Michal, Another of my friends used to tell me, that there are rules to making Goulash – it always made me think of the classic rules which featured in David Fincher’s classic 1999 film, Fight Club.
The first rule of making Goulash, is don’t be drunk.
The second rule of making Goulash is, only have one chef.
The third rule of making Goulash is (damnit, I may have forgotten as I broke the first – I am kidding).
As there are so many permutations and variations to choose from, it was impossible for me to choose the ‘one’ to make at home. My solution – combine lots of ideas and hope it did not end up as a total disaster. For pragmatic reasons, I decided to oven cook my version as it is typically cooked in a large cauldron on an open fire outdoors. I also made the decision to have red wine factor as an ingredient – largely down to my French influence – or just me being a bit of an old soak and inspired by my Boeuf Bourguignon recipe (yet to get written up on LTK and looking for an opportunity).
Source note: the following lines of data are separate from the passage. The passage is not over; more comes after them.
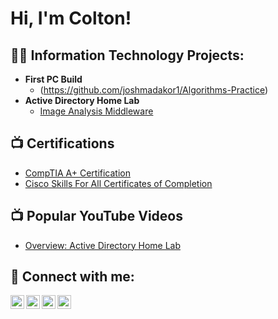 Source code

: <h1>Hi, I'm Colton! </h1>

<h2>👨‍💻 Information Technology Projects:</h2>

- <b> First PC Build </b>
  - (https://github.com/joshmadakor1/Algorithms-Practice)
- <b> Active Directory Home Lab </b>
  - [Image Analysis Middleware](https://github.com/joshmadakor1/4chan-Image-Analysis-Middleware-C964) <b><i></b></i>
 
<h2>📺 Certifications </h2>

- [CompTIA A+ Certification](https://www.credly.com/badges/72ebcba1-57cc-4adb-aca0-99a95cc1c3d3/linked_in?t=s90fjf)
- [Cisco Skills For All Certificates of Completion](https://www.youtube.com/watch?v=a83ASGn_V_s)

<h2>📺 Popular YouTube Videos</h2>

- [Overview: Active Directory Home Lab](https://www.youtube.com/watch?v=a83ASGn_V_s)

<h2> 🤳 Connect with me:</h2>

[<img align="left" alt="JoshMadakor | YouTube" width="22px" src="https://cdn.jsdelivr.net/npm/simple-icons@v3/icons/youtube.svg" />][youtube]
[<img align="left" alt="JoshMadakor | Twitter" width="22px" src="https://cdn.jsdelivr.net/npm/simple-icons@v3/icons/twitter.svg" />][twitter]
[<img align="left" alt="JoshMadakor | LinkedIn" width="22px" src="https://cdn.jsdelivr.net/npm/simple-icons@v3/icons/linkedin.svg" />][linkedin]
[<img align="left" alt="JoshMadakor | Instagram" width="22px" src="https://cdn.jsdelivr.net/npm/simple-icons@v3/icons/instagram.svg" />][instagram]

[twitter]: https://twitter.com/joshmadakor
[youtube]: https://www.youtube.com/c/joshmadakor
[instagram]: https://www.instagram.com/joshmadakor/
[linkedin]: https://linkedin.com/in/joshmadakor

<!--
**joshmadakor1/joshmadakor1** is a ✨ _special_ ✨ repository because its `README.md` (this file) appears on your GitHub profile.

Here are some ideas to get you started:

- 🔭 I’m currently working on ...
- 🌱 I’m currently learning ...
- 👯 I’m looking to collaborate on ...
- 🤔 I’m looking for help with ...
- 💬 Ask me about ...
- 📫 How to reach me: ...
- 😄 Pronouns: ...
- ⚡ Fun fact: ...
-->
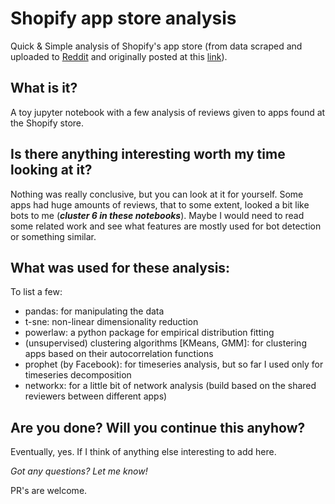 # Shopify app store analysis

Quick & Simple analysis of Shopify's app store (from data scraped and uploaded to [Reddit](https://www.reddit.com/r/datasets/comments/9939fq/shopify_app_marketplace_dataset_2505_apps_253495/) and originally posted at this [link](https://sanjeevan.co.uk/blog/shopify-apps-and-reviews-dataset/)).

## What is it?

A toy jupyter notebook with a few analysis of reviews given to apps found at the Shopify store.

## Is there anything interesting worth my time looking at it?

Nothing was really conclusive, but you can look at it for yourself. Some apps had huge amounts of reviews, that to some extent, looked a bit like bots to me (***cluster 6 in these notebooks***). Maybe I would need to read some related work and see what features are mostly used for bot detection or something similar.

## What was used for these analysis:
To list a few:

  * pandas: for manipulating the data
  * t-sne: non-linear dimensionality reduction
  * powerlaw: a python package for empirical distribution fitting
  * (unsupervised) clustering algorithms [KMeans, GMM]: for clustering apps based on their autocorrelation functions
  * prophet (by Facebook): for timeseries analysis, but so far I used only for timeseries decomposition
  * networkx: for a little bit of network analysis (build based on the shared reviewers between different apps)

## Are you done? Will you continue this anyhow?

Eventually, yes. If I think of anything else interesting to add here.

*Got any questions? Let me know!*

PR's are welcome.

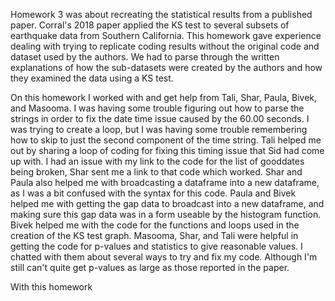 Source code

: Homework 3 was about recreating the statistical results from a published paper. Corral's 2018 paper applied the KS test to several subsets of earthquake data from Southern California. This homework gave experience dealing with trying to replicate coding results without the original code and dataset used by the authors. We had to parse through the written explanations of how the sub-datasets were created by the authors and how they examined the data using a KS test.

On this homework I worked with and get help from Tali, Shar, Paula, Bivek, and Masooma. I was having some trouble figuring out how to parse the strings in order to fix the date time issue caused by the 60.00 seconds. I was trying to create a loop, but I was having some trouble remembering how to skip to just the second component of the time string. Tali helped me out by sharing a loop of coding for fixing this timing issue that Sid had come up with. I had an issue with my link to the code for the list of gooddates being broken, Shar sent me a link to that code which worked. Shar and Paula also helped me with broadcasting a dataframe into a new dataframe, as I was a bit confused with the syntax for this code. Paula and Bivek helped me with getting the gap data to broadcast into a new dataframe, and making sure this gap data was in a form useable by the histogram function. Bivek helped me with the code for the functions and loops used in the creation of the KS test graph. Masooma, Shar, and Tali were helpful in getting the code for p-values and statistics  to give reasonable values. I chatted with them about several ways to try and fix my code. Although I'm still can't quite get p-values as large as those reported in the paper.

With this homework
The other variation is what I chose to serve with it – I thought the combination of Carmargue Rouge rice and Puy lentils (or Rentils as I call it) would complement this dish well.
- 1.5 kg braising beef, cut into bite-size chunks and fat/sinew trimmed
- 2 x large cloves garlic, grated
- 3-4 bay leaves
- 400 ml red wine
- I large red onion, peeled and sliced into thin vertical wedges
- 1 large white onion, peeled and sliced into thin vertical wedges
- 8 rashers thick smoked and streaky bacon, cut into small chunks
- 3 tbsp olive oil
- 2 - 3 tbsp paprika - the heat is entirely up to you
- 2 x bell peppers, deseeded and roughly chopped
- 2 x medium tomatoes, blanched, skin removed, deseeded and roughly chopped
- 1 x tube Goulash creme/ paste
- 1 stick celery
- 2 medium carrots
- 1/2 cup dried mushrooms, re-hydrated in warm water for 15 mins then drained
- 500 ml water
- 2 x chillies to taste, optional, added whole
- sea salt and freshly ground pepper to taste.
- First, combine the chunks of beef, grated garlic and bay leaves in a large bowl and cover with red wine. Season with black pepper and sea salt, mix thoroughly, cover with cling film and, if possible, refrigerate the marinade over night.
- Set aside a large casserole dish (with lid), then fire up a large frying pan on a medium heat, add 1x tbsp of olive oil, then cook the onion and bacon together until soft and lightly browned. Place into the casserole dish.
- Drain the red wine from the marinade in a colander, and save it for later. Next, gently heat up another tbsp olive oil, and add a tbsp of paprika. Be careful not to burn it. The aim is to give the oil a great colour and flavour. Then, in batches, seal off the chunks of beef and place in the casserole. Repeat the previous step with the paprika and oil, until all the meat is cooked.
- Preheat the oven to 180C.
- Next, add the reserved red wine marinade to the frying pan, the goulash paste and water, and slowly bring to the boil.
- Meanwhile, add the chopped tomatoes, peppers, parsley, and tomatoes to the casserole dish and mix thoroughly. Also (optional) add the chillies to the dish.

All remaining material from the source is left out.